- [Directions for this task]: Every line from the one containing "- Comprehensive error intelligence system" to the one containing "- Code quality scores" in the records below, both included, must be set down exactly, and no other line.

- [Document images with source code]:
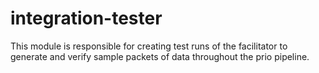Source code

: # integration-tester

This module is responsible for creating test runs of the facilitator to generate and verify sample packets of data throughout the prio pipeline.
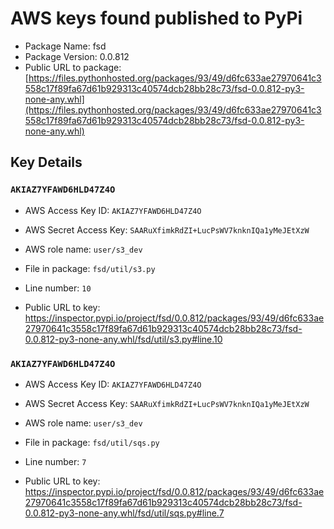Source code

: # AWS keys found published to PyPi

* Package Name: fsd
* Package Version: 0.0.812
* Public URL to package: [https://files.pythonhosted.org/packages/93/49/d6fc633ae27970641c3558c17f89fa67d61b929313c40574dcb28bb28c73/fsd-0.0.812-py3-none-any.whl](https://files.pythonhosted.org/packages/93/49/d6fc633ae27970641c3558c17f89fa67d61b929313c40574dcb28bb28c73/fsd-0.0.812-py3-none-any.whl)

## Key Details

### `AKIAZ7YFAWD6HLD47Z4O`

* AWS Access Key ID: `AKIAZ7YFAWD6HLD47Z4O`
* AWS Secret Access Key: `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` 
* AWS role name: `user/s3_dev`
* File in package: `fsd/util/s3.py`
* Line number: `10`

* Public URL to key: https://inspector.pypi.io/project/fsd/0.0.812/packages/93/49/d6fc633ae27970641c3558c17f89fa67d61b929313c40574dcb28bb28c73/fsd-0.0.812-py3-none-any.whl/fsd/util/s3.py#line.10



### `AKIAZ7YFAWD6HLD47Z4O`

* AWS Access Key ID: `AKIAZ7YFAWD6HLD47Z4O`
* AWS Secret Access Key: `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` 
* AWS role name: `user/s3_dev`
* File in package: `fsd/util/sqs.py`
* Line number: `7`

* Public URL to key: https://inspector.pypi.io/project/fsd/0.0.812/packages/93/49/d6fc633ae27970641c3558c17f89fa67d61b929313c40574dcb28bb28c73/fsd-0.0.812-py3-none-any.whl/fsd/util/sqs.py#line.7


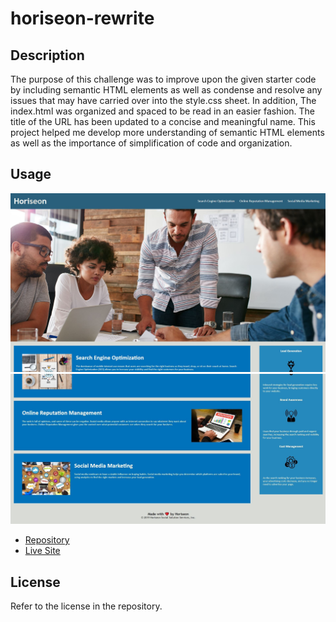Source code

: # horiseon-rewrite

## Description

The purpose of this challenge was to improve upon the given starter code by including semantic HTML elements as well as condense and resolve any issues that may have carried over into the style.css sheet. In addition, The index.html was organized and spaced to be read in an easier fashion. The title of the URL has been updated to a concise and meaningful name. This project helped me develop more understanding of semantic HTML elements as well as the importance of simplification of code and organization.

## Usage

<img src=./assets/images/horiseon1.jpg>
<img src=./assets/images/horiseon2.jpg>

<ul>
    <li>
        <a href="https://github.com/Soleiles/horiseon-rewrite">Repository</a>
    </li>
    <li>
        <a href="file:///C:/Users/ktain/workspace/horiseon-rewrite/index.html#social-media-marketing">Live Site</a>
    </li>
</ul>

## License

Refer to the license in the repository.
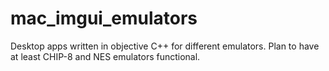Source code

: # mac_imgui_emulators
Desktop apps written in objective C++ for different emulators. Plan to have at least CHIP-8 and NES emulators functional. 
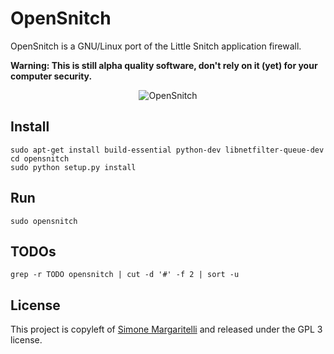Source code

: # OpenSnitch

OpenSnitch is a GNU/Linux port of the Little Snitch application firewall.

**Warning: This is still alpha quality software, don't rely on it (yet) for your computer security.**

<center>
  <img src="https://raw.githubusercontent.com/evilsocket/opensnitch/master/screenshot.jpg" alt="OpenSnitch"/>
</center>

## Install

    sudo apt-get install build-essential python-dev libnetfilter-queue-dev
    cd opensnitch
    sudo python setup.py install

## Run

    sudo opensnitch

## TODOs

    grep -r TODO opensnitch | cut -d '#' -f 2 | sort -u

## License

This project is copyleft of [Simone Margaritelli](http://www.evilsocket.net/) and released under the GPL 3 license.
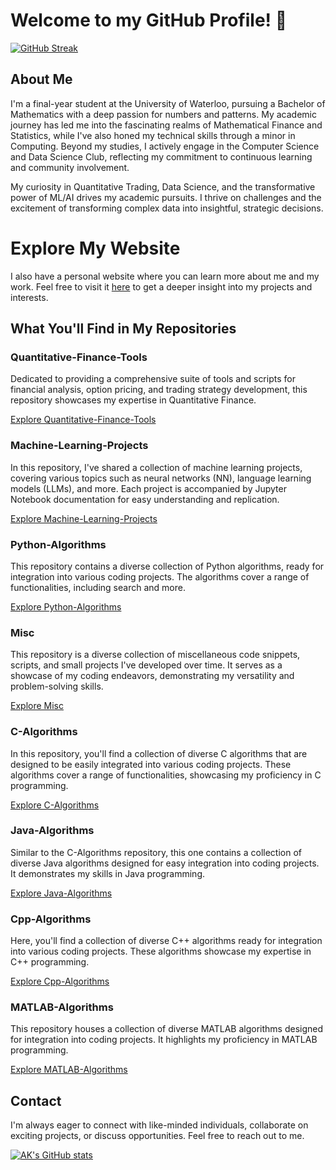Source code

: # Welcome to my GitHub Profile! 👋

[![GitHub Streak](http://github-readme-streak-stats.herokuapp.com?user=AK-Khan02&theme=dark&background=000000)](https://git.io/streak-stats)

## About Me

I'm a final-year student at the University of Waterloo, pursuing a Bachelor of Mathematics with a deep passion for numbers and patterns. My academic journey has led me into the fascinating realms of Mathematical Finance and Statistics, while I've also honed my technical skills through a minor in Computing. Beyond my studies, I actively engage in the Computer Science and Data Science Club, reflecting my commitment to continuous learning and community involvement.

My curiosity in Quantitative Trading, Data Science, and the transformative power of ML/AI drives my academic pursuits. I thrive on challenges and the excitement of transforming complex data into insightful, strategic decisions.

# Explore My Website

I also have a personal website where you can learn more about me and my work. Feel free to visit it [here](https://ak-khan02.github.io/) to get a deeper insight into my projects and interests.

## What You'll Find in My Repositories

### Quantitative-Finance-Tools

Dedicated to providing a comprehensive suite of tools and scripts for financial analysis, option pricing, and trading strategy development, this repository showcases my expertise in Quantitative Finance.

[Explore Quantitative-Finance-Tools](https://github.com/AK-Khan02/Quantitative-Finance-Tools)

### Machine-Learning-Projects

In this repository, I've shared a collection of machine learning projects, covering various topics such as neural networks (NN), language learning models (LLMs), and more. Each project is accompanied by Jupyter Notebook documentation for easy understanding and replication.

[Explore Machine-Learning-Projects](https://github.com/AK-Khan02/Machine-Learning-Projects)

### Python-Algorithms

This repository contains a diverse collection of Python algorithms, ready for integration into various coding projects. The algorithms cover a range of functionalities, including search and more.

[Explore Python-Algorithms](https://github.com/AK-Khan02/Python-Algorithms)

### Misc

This repository is a diverse collection of miscellaneous code snippets, scripts, and small projects I've developed over time. It serves as a showcase of my coding endeavors, demonstrating my versatility and problem-solving skills.

[Explore Misc](https://github.com/Ak-Khan02/Misc-Public)

### C-Algorithms

In this repository, you'll find a collection of diverse C algorithms that are designed to be easily integrated into various coding projects. These algorithms cover a range of functionalities, showcasing my proficiency in C programming.

[Explore C-Algorithms](https://github.com/AK-Khan02/C-Algorithms)

### Java-Algorithms

Similar to the C-Algorithms repository, this one contains a collection of diverse Java algorithms designed for easy integration into coding projects. It demonstrates my skills in Java programming.

[Explore Java-Algorithms](https://github.com/AK-Khan02/Java-Algorithms)

### Cpp-Algorithms

Here, you'll find a collection of diverse C++ algorithms ready for integration into various coding projects. These algorithms showcase my expertise in C++ programming.

[Explore Cpp-Algorithms](https://github.com/AK-Khan02/Cpp-Algorithms)

### MATLAB-Algorithms

This repository houses a collection of diverse MATLAB algorithms designed for integration into coding projects. It highlights my proficiency in MATLAB programming.

[Explore MATLAB-Algorithms](https://github.com/AK-Khan02/MATLAB-Algorithms)


## Contact

I'm always eager to connect with like-minded individuals, collaborate on exciting projects, or discuss opportunities. Feel free to reach out to me.

[![AK's GitHub stats](https://github-readme-stats.vercel.app/api?username=AK-Khan02)](https://github.com/anuraghazra/github-readme-stats)


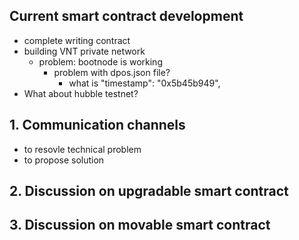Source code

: 
## Current smart contract development
- complete writing contract
- building VNT private network
  + problem: bootnode is working
    - problem with dpos.json file?
      + what is "timestamp": "0x5b45b949",
- What about hubble testnet?



## 1. Communication channels
- to resovle technical problem
- to propose solution



## 2. Discussion on upgradable smart contract





## 3. Discussion on movable smart contract

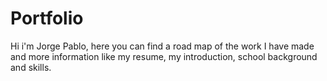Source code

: # Portfolio
Hi i'm Jorge Pablo, here you can find a road map of the work I have made and more information like my resume, my introduction, school background and skills.
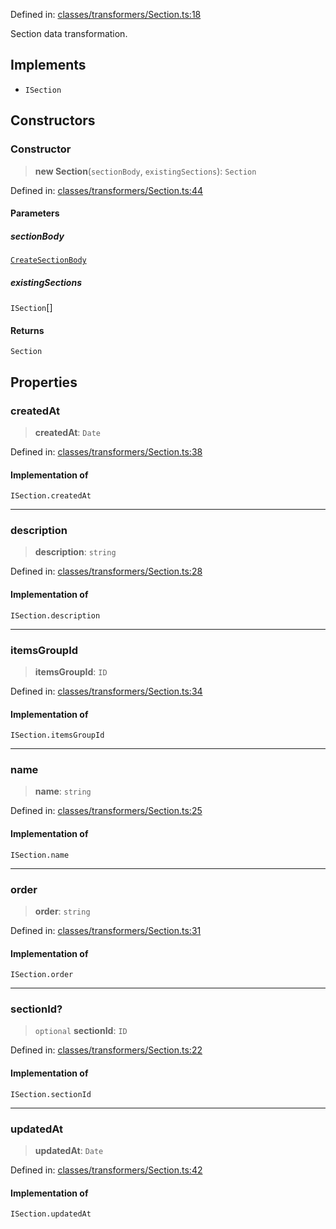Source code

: Defined in: [classes/transformers/Section.ts:18](https://github.com/continuousactivelearning/vibe/blob/dbf557f2b5c1ec47c296f0289b3a6f789bb5efa2/backend/src/modules/courses/classes/transformers/Section.ts#L18)

Section data transformation.

## Implements

- `ISection`

## Constructors

### Constructor

> **new Section**(`sectionBody`, `existingSections`): `Section`

Defined in: [classes/transformers/Section.ts:44](https://github.com/continuousactivelearning/vibe/blob/dbf557f2b5c1ec47c296f0289b3a6f789bb5efa2/backend/src/modules/courses/classes/transformers/Section.ts#L44)

#### Parameters

##### sectionBody

[`CreateSectionBody`](../Validators/SectionValidators/CreateSectionBody.md)

##### existingSections

`ISection`[]

#### Returns

`Section`

## Properties

### createdAt

> **createdAt**: `Date`

Defined in: [classes/transformers/Section.ts:38](https://github.com/continuousactivelearning/vibe/blob/dbf557f2b5c1ec47c296f0289b3a6f789bb5efa2/backend/src/modules/courses/classes/transformers/Section.ts#L38)

#### Implementation of

`ISection.createdAt`

***

### description

> **description**: `string`

Defined in: [classes/transformers/Section.ts:28](https://github.com/continuousactivelearning/vibe/blob/dbf557f2b5c1ec47c296f0289b3a6f789bb5efa2/backend/src/modules/courses/classes/transformers/Section.ts#L28)

#### Implementation of

`ISection.description`

***

### itemsGroupId

> **itemsGroupId**: `ID`

Defined in: [classes/transformers/Section.ts:34](https://github.com/continuousactivelearning/vibe/blob/dbf557f2b5c1ec47c296f0289b3a6f789bb5efa2/backend/src/modules/courses/classes/transformers/Section.ts#L34)

#### Implementation of

`ISection.itemsGroupId`

***

### name

> **name**: `string`

Defined in: [classes/transformers/Section.ts:25](https://github.com/continuousactivelearning/vibe/blob/dbf557f2b5c1ec47c296f0289b3a6f789bb5efa2/backend/src/modules/courses/classes/transformers/Section.ts#L25)

#### Implementation of

`ISection.name`

***

### order

> **order**: `string`

Defined in: [classes/transformers/Section.ts:31](https://github.com/continuousactivelearning/vibe/blob/dbf557f2b5c1ec47c296f0289b3a6f789bb5efa2/backend/src/modules/courses/classes/transformers/Section.ts#L31)

#### Implementation of

`ISection.order`

***

### sectionId?

> `optional` **sectionId**: `ID`

Defined in: [classes/transformers/Section.ts:22](https://github.com/continuousactivelearning/vibe/blob/dbf557f2b5c1ec47c296f0289b3a6f789bb5efa2/backend/src/modules/courses/classes/transformers/Section.ts#L22)

#### Implementation of

`ISection.sectionId`

***

### updatedAt

> **updatedAt**: `Date`

Defined in: [classes/transformers/Section.ts:42](https://github.com/continuousactivelearning/vibe/blob/dbf557f2b5c1ec47c296f0289b3a6f789bb5efa2/backend/src/modules/courses/classes/transformers/Section.ts#L42)

#### Implementation of

`ISection.updatedAt`
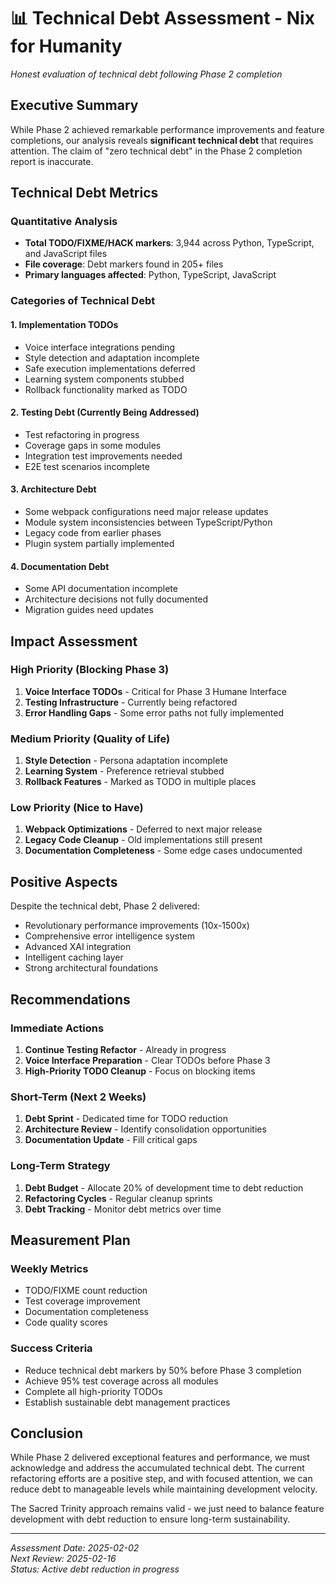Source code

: # 📊 Technical Debt Assessment - Nix for Humanity

*Honest evaluation of technical debt following Phase 2 completion*

## Executive Summary

While Phase 2 achieved remarkable performance improvements and feature completions, our analysis reveals **significant technical debt** that requires attention. The claim of "zero technical debt" in the Phase 2 completion report is inaccurate.

## Technical Debt Metrics

### Quantitative Analysis
- **Total TODO/FIXME/HACK markers**: 3,944 across Python, TypeScript, and JavaScript files
- **File coverage**: Debt markers found in 205+ files
- **Primary languages affected**: Python, TypeScript, JavaScript

### Categories of Technical Debt

#### 1. Implementation TODOs
- Voice interface integrations pending
- Style detection and adaptation incomplete
- Safe execution implementations deferred
- Learning system components stubbed
- Rollback functionality marked as TODO

#### 2. Testing Debt (Currently Being Addressed)
- Test refactoring in progress
- Coverage gaps in some modules
- Integration test improvements needed
- E2E test scenarios incomplete

#### 3. Architecture Debt
- Some webpack configurations need major release updates
- Module system inconsistencies between TypeScript/Python
- Legacy code from earlier phases
- Plugin system partially implemented

#### 4. Documentation Debt
- Some API documentation incomplete
- Architecture decisions not fully documented
- Migration guides need updates

## Impact Assessment

### High Priority (Blocking Phase 3)
1. **Voice Interface TODOs** - Critical for Phase 3 Humane Interface
2. **Testing Infrastructure** - Currently being refactored
3. **Error Handling Gaps** - Some error paths not fully implemented

### Medium Priority (Quality of Life)
1. **Style Detection** - Persona adaptation incomplete
2. **Learning System** - Preference retrieval stubbed
3. **Rollback Features** - Marked as TODO in multiple places

### Low Priority (Nice to Have)
1. **Webpack Optimizations** - Deferred to next major release
2. **Legacy Code Cleanup** - Old implementations still present
3. **Documentation Completeness** - Some edge cases undocumented

## Positive Aspects

Despite the technical debt, Phase 2 delivered:
- Revolutionary performance improvements (10x-1500x)
- Comprehensive error intelligence system
- Advanced XAI integration
- Intelligent caching layer
- Strong architectural foundations

## Recommendations

### Immediate Actions
1. **Continue Testing Refactor** - Already in progress
2. **Voice Interface Preparation** - Clear TODOs before Phase 3
3. **High-Priority TODO Cleanup** - Focus on blocking items

### Short-Term (Next 2 Weeks)
1. **Debt Sprint** - Dedicated time for TODO reduction
2. **Architecture Review** - Identify consolidation opportunities
3. **Documentation Update** - Fill critical gaps

### Long-Term Strategy
1. **Debt Budget** - Allocate 20% of development time to debt reduction
2. **Refactoring Cycles** - Regular cleanup sprints
3. **Debt Tracking** - Monitor debt metrics over time

## Measurement Plan

### Weekly Metrics
- TODO/FIXME count reduction
- Test coverage improvement
- Documentation completeness
- Code quality scores

### Success Criteria
- Reduce technical debt markers by 50% before Phase 3 completion
- Achieve 95% test coverage across all modules
- Complete all high-priority TODOs
- Establish sustainable debt management practices

## Conclusion

While Phase 2 delivered exceptional features and performance, we must acknowledge and address the accumulated technical debt. The current refactoring efforts are a positive step, and with focused attention, we can reduce debt to manageable levels while maintaining development velocity.

The Sacred Trinity approach remains valid - we just need to balance feature development with debt reduction to ensure long-term sustainability.

---

*Assessment Date: 2025-02-02*  
*Next Review: 2025-02-16*  
*Status: Active debt reduction in progress*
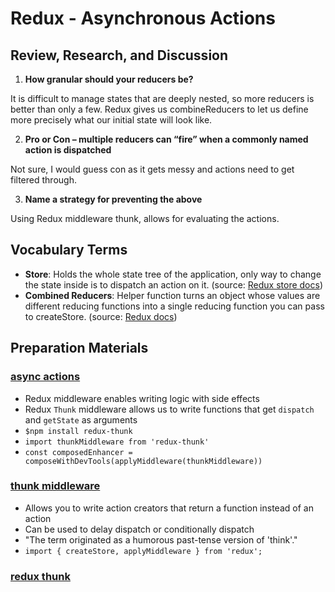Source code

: # Redux - Asynchronous Actions

## Review, Research, and Discussion

1. **How granular should your reducers be?**

It is difficult to manage states that are deeply nested, so more reducers is better than only a few. Redux gives us combineReducers to let us define more precisely what our initial state will look like.

2. **Pro or Con – multiple reducers can “fire” when a commonly named action is dispatched**

Not sure, I would guess con as it gets messy and actions need to get filtered through.

3. **Name a strategy for preventing the above**

Using Redux middleware thunk, allows for evaluating the actions.

## Vocabulary Terms

- **Store**: Holds the whole state tree of the application, only way to change the state inside is to dispatch an action on it. (source: [Redux store docs](https://redux.js.org/api/store))
- **Combined Reducers**: Helper function turns an object whose values are different reducing functions into a single reducing function you can pass to createStore. (source: [Redux docs](https://redux.js.org/api/combinereducers))

## Preparation Materials

### [async actions](https://redux.js.org/tutorials/fundamentals/part-6-async-logic)
- Redux middleware enables writing logic with side effects
- Redux `Thunk` middleware allows us to write functions that get `dispatch` and `getState` as arguments
- `$npm install redux-thunk`
- `import thunkMiddleware from 'redux-thunk'`
- `const composedEnhancer = composeWithDevTools(applyMiddleware(thunkMiddleware))`

### [thunk middleware](https://github.com/reduxjs/redux-thunk)
- Allows you to write action creators that return a function instead of an action
- Can be used to delay dispatch or conditionally dispatch
- "The term originated as a humorous past-tense version of 'think'."
- `import { createStore, applyMiddleware } from 'redux';`
### [redux thunk](https://www.digitalocean.com/community/tutorials/redux-redux-thunk)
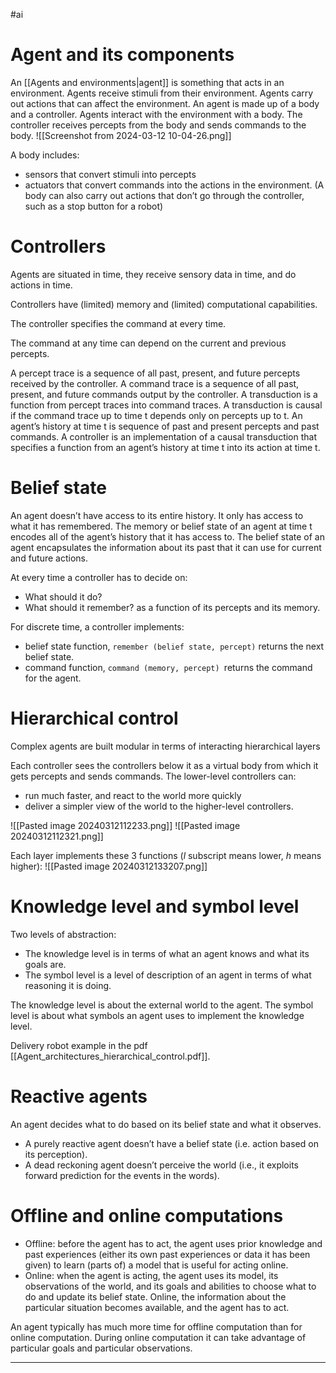 #ai
# Agent and its components

An [[Agents and environments|agent]] is something that acts in an environment.
Agents receive stimuli from their environment.
Agents carry out actions that can affect the environment.
An agent is made up of a body and a controller. Agents interact with the environment with a body. The controller receives percepts from the body and sends commands to the body.
![[Screenshot from 2024-03-12 10-04-26.png]]

A body includes:
* sensors that convert stimuli into percepts
* actuators that convert commands into the actions in the environment.
(A body can also carry out actions that don’t go through the controller, such as a stop button for a robot)

# Controllers

Agents are situated in time, they receive sensory data in time, and do actions in time.

Controllers have (limited) memory and (limited) computational capabilities.

The controller specifies the command at every time.

The command at any time can depend on the current and previous percepts.

A percept trace is a sequence of all past, present, and future percepts received by the
controller.
A command trace is a sequence of all past, present, and future commands output by the
controller.
A transduction is a function from percept traces into command traces.
A transduction is causal if the command trace up to time t depends only on percepts up
to t.
An agent’s history at time t is sequence of past and present percepts and past
commands.
A controller is an implementation of a causal transduction that specifies a function
from an agent’s history at time t into its action at time t.

# Belief state
An agent doesn’t have access to its entire history. It only has access to what it has remembered.
The memory or belief state of an agent at time t encodes all of the agent’s history that it has access to.
The belief state of an agent encapsulates the information about its past that it can use for current and future actions.

At every time a controller has to decide on:
* What should it do?
* What should it remember?
as a function of its percepts and its memory.

For discrete time, a controller implements:
* belief state function, `remember (belief state, percept)` returns the next belief state.
* command function, `command (memory, percept) `returns the command for the agent.

# Hierarchical control
Complex agents are built modular in terms of interacting hierarchical layers

Each controller sees the controllers below it as a virtual body from which it gets percepts and sends commands.
The lower-level controllers can:
* run much faster, and react to the world more quickly
* deliver a simpler view of the world to the higher-level controllers.

![[Pasted image 20240312112233.png]]
![[Pasted image 20240312112321.png]]

Each layer implements these 3 functions (_l_ subscript means lower, _h_ means higher):
![[Pasted image 20240312133207.png]]

# Knowledge level and symbol level

Two levels of abstraction:
* The knowledge level is in terms of what an agent knows and what its goals are.
*  The symbol level is a level of description of an agent in terms of what reasoning it is doing.

The knowledge level is about the external world to the agent.
The symbol level is about what symbols an agent uses to implement the knowledge level.

Delivery robot example in the pdf [[Agent_architectures_hierarchical_control.pdf]].

# Reactive agents
An agent decides what to do based on its belief state and what it
observes.
* A purely reactive agent doesn’t have a belief state (i.e. action based on its perception).
* A dead reckoning agent doesn’t perceive the world (i.e., it exploits forward prediction for the events in the words).
# Offline and online computations
* Offline: before the agent has to act, the agent uses prior knowledge and past experiences (either its own past experiences or data it has been given) to learn (parts of) a model that is useful for acting online.
* Online: when the agent is acting, the agent uses its model, its observations of the world, and its goals and abilities to choose what to do and update its belief state. Online, the information about the particular situation becomes available, and the agent has to act.

An agent typically has much more time for offline computation than for online computation. During online computation it can take advantage of particular goals and particular
observations.

---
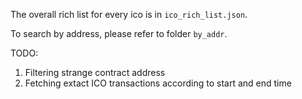 The overall rich list for every ico is in `ico_rich_list.json`.

To search by address, please refer to folder `by_addr`.

TODO:
1. Filtering strange contract address
2. Fetching extact ICO transactions according to start and end time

- [Answer space]:
- Comprehensive error intelligence system
- Advanced XAI integration
- Intelligent caching layer
- Strong architectural foundations

## Recommendations

### Immediate Actions
1. **Continue Testing Refactor** - Already in progress
2. **Voice Interface Preparation** - Clear TODOs before Phase 3
3. **High-Priority TODO Cleanup** - Focus on blocking items

### Short-Term (Next 2 Weeks)
1. **Debt Sprint** - Dedicated time for TODO reduction
2. **Architecture Review** - Identify consolidation opportunities
3. **Documentation Update** - Fill critical gaps

### Long-Term Strategy
1. **Debt Budget** - Allocate 20% of development time to debt reduction
2. **Refactoring Cycles** - Regular cleanup sprints
3. **Debt Tracking** - Monitor debt metrics over time

## Measurement Plan

### Weekly Metrics
- TODO/FIXME count reduction
- Test coverage improvement
- Documentation completeness
- Code quality scores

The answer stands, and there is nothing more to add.